**EXERCISE**
Lines before the one containing "you want to" are left out; return that line and every line after it exactly, through the end of the data below.

**SUPPLIED ENTRIES**
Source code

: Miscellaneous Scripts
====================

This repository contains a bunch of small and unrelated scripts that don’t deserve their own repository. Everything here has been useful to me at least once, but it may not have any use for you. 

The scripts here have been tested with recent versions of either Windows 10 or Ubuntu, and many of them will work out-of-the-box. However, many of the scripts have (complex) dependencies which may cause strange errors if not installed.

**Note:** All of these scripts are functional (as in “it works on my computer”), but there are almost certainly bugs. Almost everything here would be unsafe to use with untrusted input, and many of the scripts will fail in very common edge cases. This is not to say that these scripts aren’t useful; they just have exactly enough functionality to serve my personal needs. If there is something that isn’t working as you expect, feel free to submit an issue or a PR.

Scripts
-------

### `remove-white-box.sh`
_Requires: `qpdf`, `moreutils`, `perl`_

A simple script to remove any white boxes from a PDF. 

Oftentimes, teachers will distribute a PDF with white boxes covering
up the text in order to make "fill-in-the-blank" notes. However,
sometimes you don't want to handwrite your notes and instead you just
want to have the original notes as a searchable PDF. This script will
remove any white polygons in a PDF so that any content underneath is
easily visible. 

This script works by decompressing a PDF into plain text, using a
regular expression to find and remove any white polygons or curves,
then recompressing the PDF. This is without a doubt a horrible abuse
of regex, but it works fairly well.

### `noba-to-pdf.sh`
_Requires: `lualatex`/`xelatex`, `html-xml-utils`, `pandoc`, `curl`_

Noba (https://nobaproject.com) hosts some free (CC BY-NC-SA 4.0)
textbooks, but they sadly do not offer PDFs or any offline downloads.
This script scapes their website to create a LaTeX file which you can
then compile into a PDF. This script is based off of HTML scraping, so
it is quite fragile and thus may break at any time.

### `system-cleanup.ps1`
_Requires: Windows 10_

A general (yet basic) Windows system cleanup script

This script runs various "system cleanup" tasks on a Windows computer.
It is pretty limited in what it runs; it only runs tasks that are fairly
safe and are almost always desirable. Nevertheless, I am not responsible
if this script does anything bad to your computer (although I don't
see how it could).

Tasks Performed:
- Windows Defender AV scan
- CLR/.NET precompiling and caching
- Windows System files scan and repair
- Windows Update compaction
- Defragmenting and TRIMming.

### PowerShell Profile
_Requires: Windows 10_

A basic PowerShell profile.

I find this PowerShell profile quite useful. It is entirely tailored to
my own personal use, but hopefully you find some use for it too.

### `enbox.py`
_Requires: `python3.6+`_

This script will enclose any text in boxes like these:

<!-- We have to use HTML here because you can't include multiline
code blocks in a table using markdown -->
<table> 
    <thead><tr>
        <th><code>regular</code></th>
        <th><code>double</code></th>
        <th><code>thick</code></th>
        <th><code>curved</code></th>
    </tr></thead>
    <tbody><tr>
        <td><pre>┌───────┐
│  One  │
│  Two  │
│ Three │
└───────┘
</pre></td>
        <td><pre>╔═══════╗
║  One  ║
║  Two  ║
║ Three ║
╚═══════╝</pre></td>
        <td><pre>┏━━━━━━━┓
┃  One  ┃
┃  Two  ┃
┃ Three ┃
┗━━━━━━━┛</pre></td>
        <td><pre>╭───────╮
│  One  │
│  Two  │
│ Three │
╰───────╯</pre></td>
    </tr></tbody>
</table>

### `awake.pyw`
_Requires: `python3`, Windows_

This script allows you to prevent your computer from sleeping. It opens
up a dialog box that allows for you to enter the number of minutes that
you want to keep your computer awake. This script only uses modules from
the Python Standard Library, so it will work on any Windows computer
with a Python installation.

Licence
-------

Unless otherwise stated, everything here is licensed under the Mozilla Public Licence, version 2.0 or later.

**ANSWER FOR THE TASK**
you want to keep your computer awake. This script only uses modules from
the Python Standard Library, so it will work on any Windows computer
with a Python installation.

Licence
-------

Unless otherwise stated, everything here is licensed under the Mozilla Public Licence, version 2.0 or later.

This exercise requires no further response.